Poker Tournament ROI Calculator
Last updated: May 16, 2026
Tournament ROI formula: (Total Winnings − Total Buy-Ins) ÷ Total Buy-Ins × 100. Top tournament pros achieve 30-50% ROI over thousands of tournaments. Recreational winning players average 5-15%. Use the formula below; or paste your tournament history into Hold'em Manager / PokerTracker for automatic ROI tracking. Sample size matters: under 1,000 tournaments, variance dominates and your ROI estimate is unreliable.
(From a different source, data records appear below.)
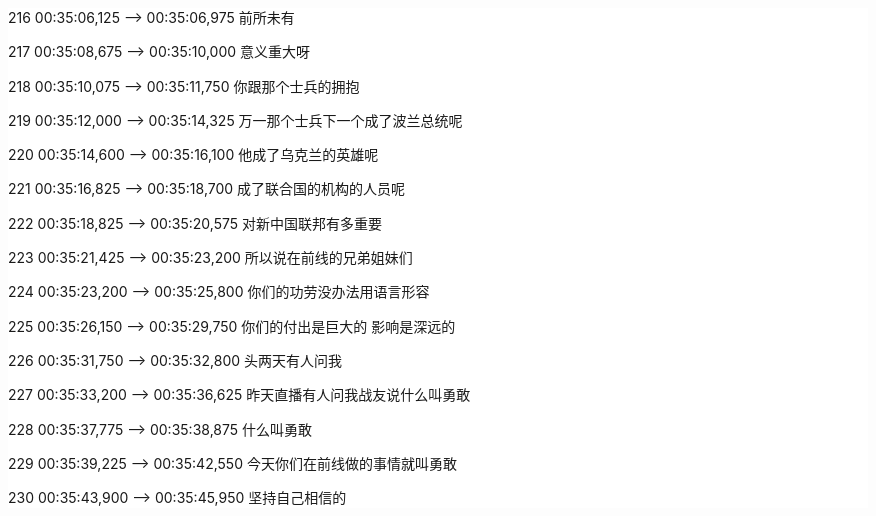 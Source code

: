 216
00:35:06,125 –&gt; 00:35:06,975
前所未有
 
217
00:35:08,675 –&gt; 00:35:10,000
意义重大呀
 
218
00:35:10,075 –&gt; 00:35:11,750
你跟那个士兵的拥抱
 
219
00:35:12,000 –&gt; 00:35:14,325
万一那个士兵下一个成了波兰总统呢
 
220
00:35:14,600 –&gt; 00:35:16,100
他成了乌克兰的英雄呢
 
221
00:35:16,825 –&gt; 00:35:18,700
成了联合国的机构的人员呢
 
222
00:35:18,825 –&gt; 00:35:20,575
对新中国联邦有多重要
 
223
00:35:21,425 –&gt; 00:35:23,200
所以说在前线的兄弟姐妹们
 
224
00:35:23,200 –&gt; 00:35:25,800
你们的功劳没办法用语言形容
 
225
00:35:26,150 –&gt; 00:35:29,750
你们的付出是巨大的 影响是深远的
 
226
00:35:31,750 –&gt; 00:35:32,800
头两天有人问我
 
227
00:35:33,200 –&gt; 00:35:36,625
昨天直播有人问我战友说什么叫勇敢
 
228
00:35:37,775 –&gt; 00:35:38,875
什么叫勇敢
 
229
00:35:39,225 –&gt; 00:35:42,550
今天你们在前线做的事情就叫勇敢
 
230
00:35:43,900 –&gt; 00:35:45,950
坚持自己相信的
  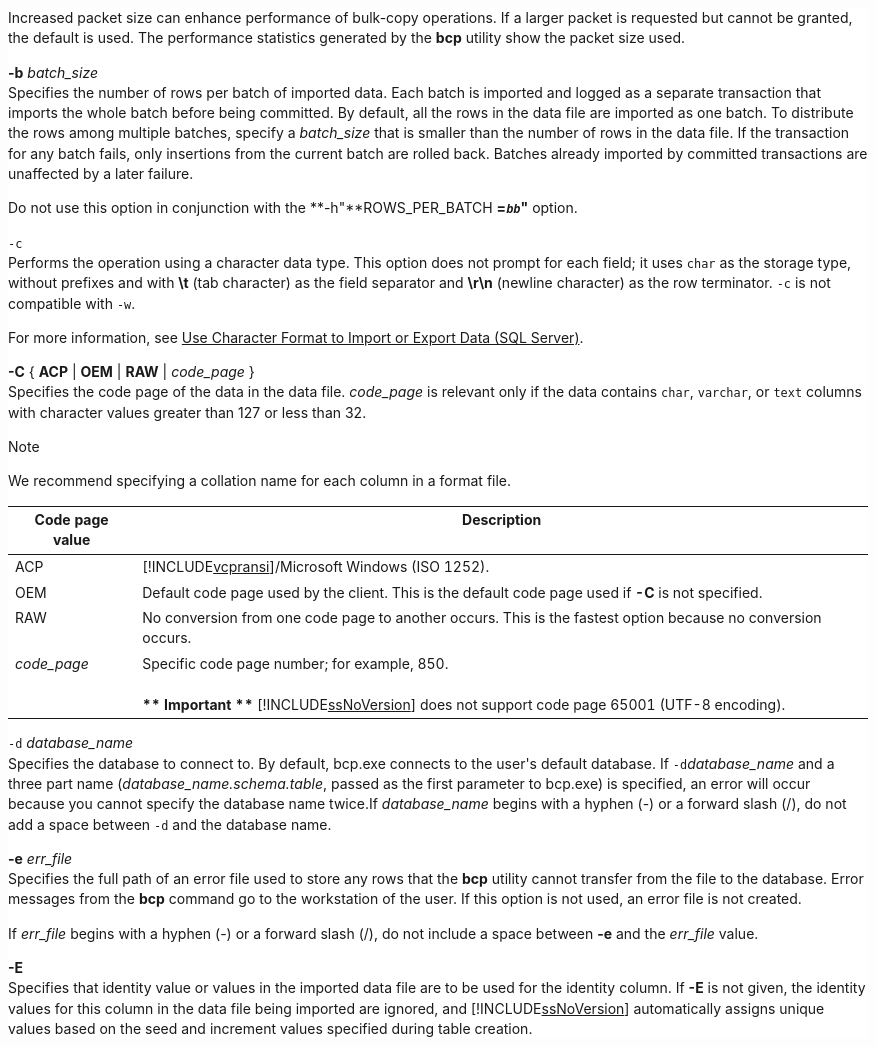  Increased packet size can enhance performance of bulk-copy operations. If a larger packet is requested but cannot be granted, the default is used. The performance statistics generated by the **bcp** utility show the packet size used.  
  
 **-b** _batch_size_  
 Specifies the number of rows per batch of imported data. Each batch is imported and logged as a separate transaction that imports the whole batch before being committed. By default, all the rows in the data file are imported as one batch. To distribute the rows among multiple batches, specify a *batch_size* that is smaller than the number of rows in the data file. If the transaction for any batch fails, only insertions from the current batch are rolled back. Batches already imported by committed transactions are unaffected by a later failure.  
  
 Do not use this option in conjunction with the **-h"**ROWS_PER_BATCH **=*`bb`*"** option.  
  
 `-c`  
 Performs the operation using a character data type. This option does not prompt for each field; it uses `char` as the storage type, without prefixes and with **\t** (tab character) as the field separator and **\r\n** (newline character) as the row terminator. `-c` is not compatible with `-w`.  
  
 For more information, see [Use Character Format to Import or Export Data &#40;SQL Server&#41;](../relational-databases/import-export/use-character-format-to-import-or-export-data-sql-server.md).  
  
 **-C** { **ACP** | **OEM** | **RAW** | *code_page* }  
 Specifies the code page of the data in the data file. *code_page* is relevant only if the data contains `char`, `varchar`, or `text` columns with character values greater than 127 or less than 32.  
  
> [!NOTE]  
>  We recommend specifying a collation name for each column in a format file.  
  
|Code page value|Description|  
|---------------------|-----------------|  
|ACP|[!INCLUDE[vcpransi](../includes/vcpransi-md.md)]/Microsoft Windows (ISO 1252).|  
|OEM|Default code page used by the client. This is the default code page used if **-C** is not specified.|  
|RAW|No conversion from one code page to another occurs. This is the fastest option because no conversion occurs.|  
|*code_page*|Specific code page number; for example, 850.<br /><br /> **&#42;&#42; Important &#42;&#42;** [!INCLUDE[ssNoVersion](../includes/ssnoversion-md.md)] does not support code page 65001 (UTF-8 encoding).|  
  
 `-d` *database_name*  
 Specifies the database to connect to. By default, bcp.exe connects to the user's default database. If `-d`*database_name* and a three part name (*database_name.schema.table*, passed as the first parameter to bcp.exe) is specified, an error will occur because you cannot specify the database name twice.If *database_name* begins with a hyphen (-) or a forward slash (/), do not add a space between `-d` and the database name.  
  
 **-e** _err_file_  
 Specifies the full path of an error file used to store any rows that the **bcp** utility cannot transfer from the file to the database. Error messages from the **bcp** command go to the workstation of the user. If this option is not used, an error file is not created.  
  
 If *err_file* begins with a hyphen (-) or a forward slash (/), do not include a space between **-e** and the *err_file* value.  
  
 **-E**  
 Specifies that identity value or values in the imported data file are to be used for the identity column. If **-E** is not given, the identity values for this column in the data file being imported are ignored, and [!INCLUDE[ssNoVersion](../includes/ssnoversion-md.md)] automatically assigns unique values based on the seed and increment values specified during table creation.  
   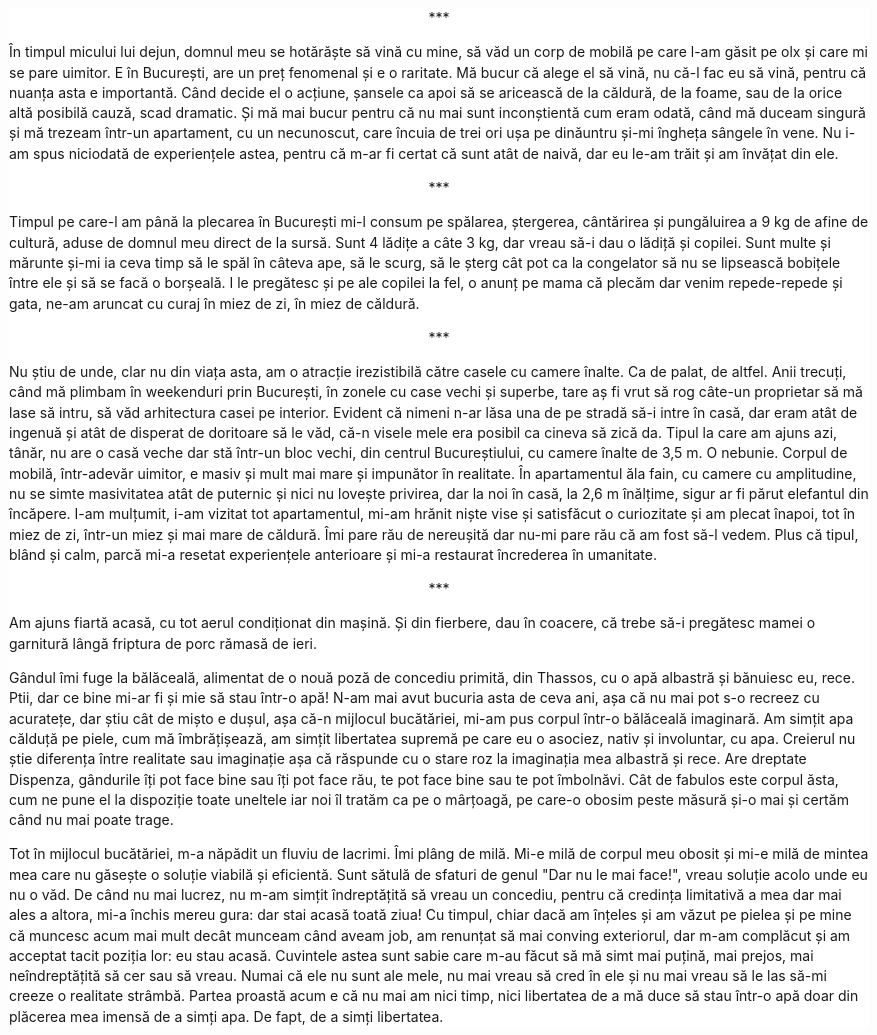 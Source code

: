 <p style="text-align: center;">***</p>

În timpul micului lui dejun, domnul meu se hotărăște să vină cu mine, să văd un corp de mobilă pe care l-am găsit pe olx și care mi se pare uimitor. E în București, are un preț fenomenal și e o raritate. Mă bucur că alege el să vină, nu că-l fac eu să vină, pentru că nuanța asta e importantă. Când decide el o acțiune, șansele ca apoi să se aricească de la căldură, de la foame, sau de la orice altă posibilă cauză, scad dramatic. Și mă mai bucur pentru că nu mai sunt inconștientă cum eram odată, când mă duceam singură și mă trezeam într-un apartament, cu un necunoscut, care încuia de trei ori ușa pe dinăuntru și-mi îngheța sângele în vene. Nu i-am spus niciodată de experiențele astea, pentru că m-ar fi certat că sunt atât de naivă, dar eu le-am trăit și am învățat din ele.

<p style="text-align: center;">***</p>

Timpul pe care-l am până la plecarea în București mi-l consum pe spălarea, ștergerea, cântărirea și pungăluirea a 9 kg de afine de cultură, aduse de domnul meu direct de la sursă. Sunt 4 lădițe a câte 3 kg, dar vreau să-i dau o lădiță și copilei. Sunt multe și mărunte și-mi ia ceva timp să le spăl în câteva ape, să le scurg, să le șterg cât pot ca la congelator să nu se lipsească bobițele între ele și să se facă o borșeală. I le pregătesc și pe ale copilei la fel, o anunț pe mama că plecăm dar venim repede-repede și gata, ne-am aruncat cu curaj în miez de zi, în miez de căldură.

<p style="text-align: center;">***</p>

Nu știu de unde, clar nu din viața asta, am o atracție irezistibilă către casele cu camere înalte. Ca de palat, de altfel. Anii trecuți, când mă plimbam în weekenduri prin București, în zonele cu case vechi și superbe, tare aș fi vrut să rog câte-un proprietar să mă lase să intru, să văd arhitectura casei pe interior. Evident că nimeni n-ar lăsa una de pe stradă să-i intre în casă, dar eram atât de ingenuă și atât de disperat de doritoare să le văd, că-n visele mele era posibil ca cineva să zică da. Tipul la care am ajuns azi, tânăr, nu are o casă veche dar stă într-un bloc vechi, din centrul Bucureștiului, cu camere înalte de 3,5 m. O nebunie. Corpul de mobilă, într-adevăr uimitor, e masiv și mult mai mare și impunător în realitate. În apartamentul ăla fain, cu camere cu amplitudine, nu se simte masivitatea atât de puternic și nici nu lovește privirea, dar la noi în casă, la 2,6 m înălțime, sigur ar fi părut elefantul din încăpere. I-am mulțumit, i-am vizitat tot apartamentul, mi-am hrănit niște vise și satisfăcut o curiozitate și am plecat înapoi, tot în miez de zi, într-un miez și mai mare de căldură. Îmi pare rău de nereușită dar nu-mi pare rău că am fost să-l vedem. Plus că tipul, blând și calm, parcă mi-a resetat experiențele anterioare și mi-a restaurat încrederea în umanitate.

<p style="text-align: center;">***</p>

Am ajuns fiartă acasă, cu tot aerul condiționat din mașină. Și din fierbere, dau în coacere, că trebe să-i pregătesc mamei o garnitură lângă friptura de porc rămasă de ieri.

Gândul îmi fuge la bălăceală, alimentat de o nouă poză de concediu primită, din Thassos, cu o apă albastră și bănuiesc eu, rece. Ptii, dar ce bine mi-ar fi și mie să stau într-o apă! N-am mai avut bucuria asta de ceva ani, așa că nu mai pot s-o recreez cu acuratețe, dar știu cât de mișto e dușul, așa că-n mijlocul bucătăriei, mi-am pus corpul într-o bălăceală imaginară. Am simțit apa călduță pe piele, cum mă îmbrățișează, am simțit libertatea supremă pe care eu o asociez, nativ și involuntar, cu apa. Creierul nu știe diferența între realitate sau imaginație așa că răspunde cu o stare roz la imaginația mea albastră și rece. Are dreptate Dispenza, gândurile îți pot face bine sau îți pot face rău, te pot face bine sau te pot îmbolnăvi. Cât de fabulos este corpul ăsta, cum ne pune el la dispoziție toate uneltele iar noi îl tratăm ca pe o mârțoagă, pe care-o obosim peste măsură și-o mai și certăm când nu mai poate trage.

Tot în mijlocul bucătăriei, m-a năpădit un fluviu de lacrimi. Îmi plâng de milă. Mi-e milă de corpul meu obosit și mi-e milă de mintea mea care nu găsește o soluție viabilă și eficientă. Sunt sătulă de sfaturi de genul "Dar nu le mai face!", vreau soluție acolo unde eu nu o văd. De când nu mai lucrez, nu m-am simțit îndreptățită să vreau un concediu, pentru că credința limitativă a mea dar mai ales a altora, mi-a închis mereu gura: dar stai acasă toată ziua! Cu timpul, chiar dacă am înțeles și am văzut pe pielea și pe mine că muncesc acum mai mult decât munceam când aveam job, am renunțat să mai conving exteriorul, dar m-am complăcut și am acceptat tacit poziția lor: eu stau acasă. Cuvintele astea sunt sabie care m-au făcut să mă simt mai puțină, mai prejos, mai neîndreptățită să cer sau să vreau. Numai că ele nu sunt ale mele, nu mai vreau să cred în ele și nu mai vreau să le las să-mi creeze o realitate strâmbă. Partea proastă acum e că nu mai am nici timp, nici libertatea de a mă duce să stau într-o apă doar din plăcerea mea imensă de a simți apa. De fapt, de a simți libertatea.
ROI Benchmarks by Player Type
Definitions
Frequently Asked Questions
How do you calculate poker ROI?
Poker ROI (Return on Investment) for tournaments: ROI% = ((Total Winnings − Total Buy-Ins) ÷ Total Buy-Ins) × 100. Example: $7,000 winnings on $5,000 buy-ins = (7000-5000)/5000 × 100 = 40% ROI. Note: 'Total Buy-Ins' includes rake/fees (e.g., $50+$5 tournaments count as $55 in buy-ins). Cash games use bb/100 (big blinds per 100 hands) instead of ROI.
What is a good poker tournament ROI?
By skill level: Top tournament pros: 30-50% ROI over thousands of tournaments. Strong amateur/semi-pro: 15-30% ROI. Recreational winning players: 5-15% ROI. Break-even: 0% ROI. Most players have negative ROI long-term. ROI varies by stake (lower stakes have higher rake percentage, making positive ROI harder).
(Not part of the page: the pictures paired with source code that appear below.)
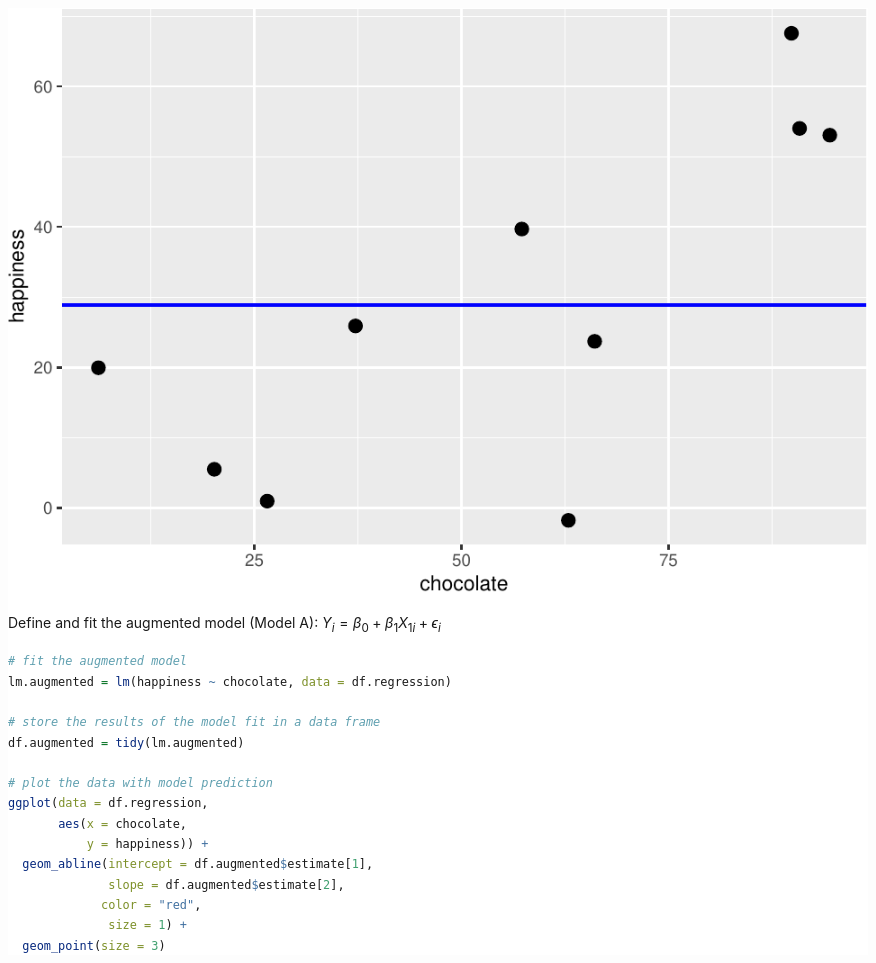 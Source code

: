 ![](10-linear_model1_files/figure-latex/linear-model1-15-1.pdf) 

Define and fit the augmented model (Model A): $Y_i = \beta_0 + \beta_1 X_{1i} + \epsilon_i$


```r
# fit the augmented model
lm.augmented = lm(happiness ~ chocolate, data = df.regression)

# store the results of the model fit in a data frame
df.augmented = tidy(lm.augmented)

# plot the data with model prediction
ggplot(data = df.regression,
       aes(x = chocolate,
           y = happiness)) +
  geom_abline(intercept = df.augmented$estimate[1],
              slope = df.augmented$estimate[2],
             color = "red",
              size = 1) +
  geom_point(size = 3) 
```
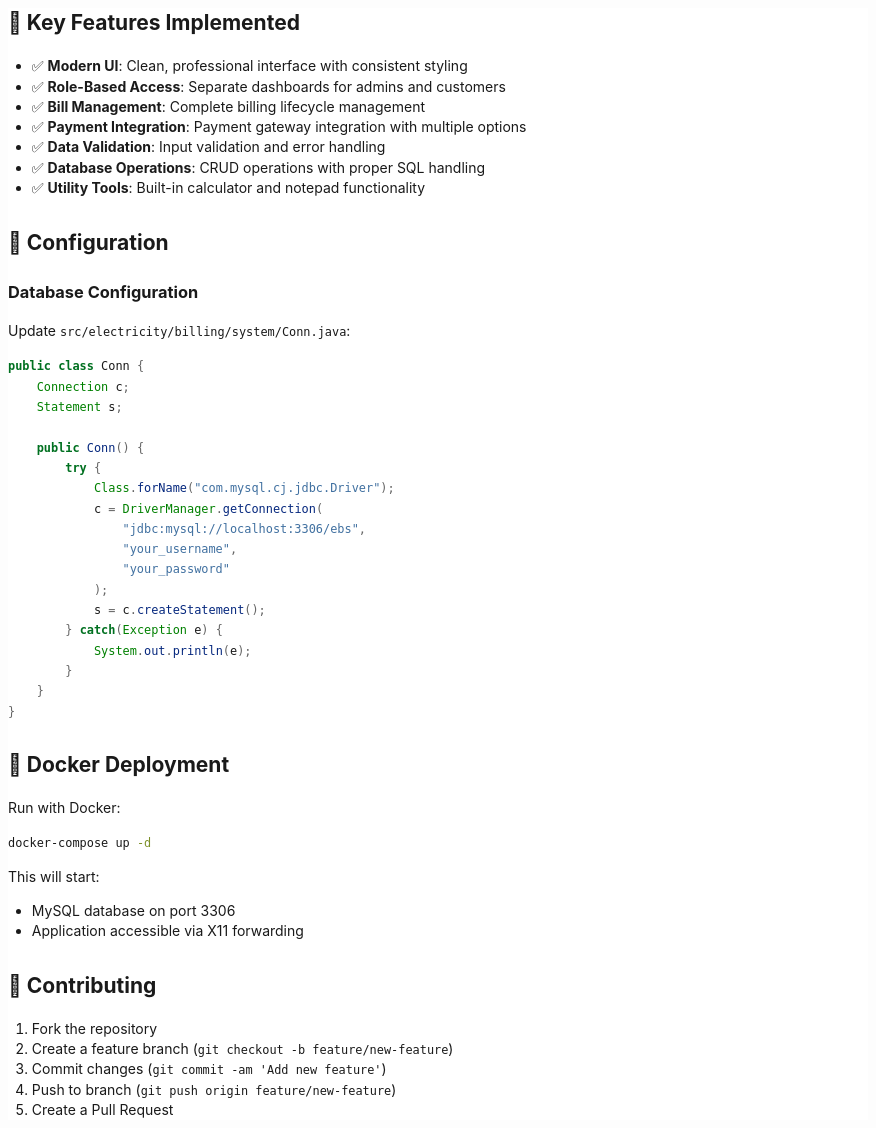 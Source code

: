 ## 🎯 Key Features Implemented

- ✅ **Modern UI**: Clean, professional interface with consistent styling
- ✅ **Role-Based Access**: Separate dashboards for admins and customers
- ✅ **Bill Management**: Complete billing lifecycle management
- ✅ **Payment Integration**: Payment gateway integration with multiple options
- ✅ **Data Validation**: Input validation and error handling
- ✅ **Database Operations**: CRUD operations with proper SQL handling
- ✅ **Utility Tools**: Built-in calculator and notepad functionality

## 🔧 Configuration

### Database Configuration
Update `src/electricity/billing/system/Conn.java`:
```java
public class Conn {
    Connection c;
    Statement s;
    
    public Conn() {
        try {
            Class.forName("com.mysql.cj.jdbc.Driver");
            c = DriverManager.getConnection(
                "jdbc:mysql://localhost:3306/ebs", 
                "your_username", 
                "your_password"
            );
            s = c.createStatement();
        } catch(Exception e) {
            System.out.println(e);
        }
    }
}
```

## 🐳 Docker Deployment

Run with Docker:
```bash
docker-compose up -d
```

This will start:
- MySQL database on port 3306
- Application accessible via X11 forwarding

## 🤝 Contributing

1. Fork the repository
2. Create a feature branch (`git checkout -b feature/new-feature`)
3. Commit changes (`git commit -am 'Add new feature'`)
4. Push to branch (`git push origin feature/new-feature`)
5. Create a Pull Request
How many tournaments do I need to play to know my ROI?
Minimum 1,000 tournaments for a reasonably reliable ROI estimate. Under 200 tournaments, variance dominates — even 30% ROI winners can show negative results. Top tracking software (Hold'em Manager, PokerTracker) computes confidence intervals on your ROI. A 25% ROI claim with only 100 tournament sample size has wide confidence intervals (typically ±25% margin).
Does ROI account for rake?
Yes — when calculated correctly. Use the total buy-in INCLUDING rake/fees in the denominator. A $50+$5 tournament with $5 rake counts as $55 in buy-ins. Many recreational players mistakenly use $50 in their calculations, inflating their reported ROI. Always include rake to get realistic numbers.
Can I beat poker ROI with rakeback?
Rakeback boosts effective ROI but doesn't change tournament results. For online tournaments, programs like PokerStars Stars Rewards return 20-30% of rake. A break-even tournament player with $50K buy-ins ($5K rake) and 25% rakeback gets $1,250 back — effectively turning -0% ROI into +2.5%. Rakeback is a real but modest boost.
Is poker ROI the same as poker EV?
Different concepts. ROI is observed (actual results / total invested). EV (Expected Value) is theoretical (what results would be over infinite samples). A 30% ROI player might have 25% EV (got lucky) or 35% EV (got unlucky). Pros use EV-based tools to evaluate decisions rather than chasing ROI. Sufficient sample sizes (10,000+ tournaments) make ROI and EV converge.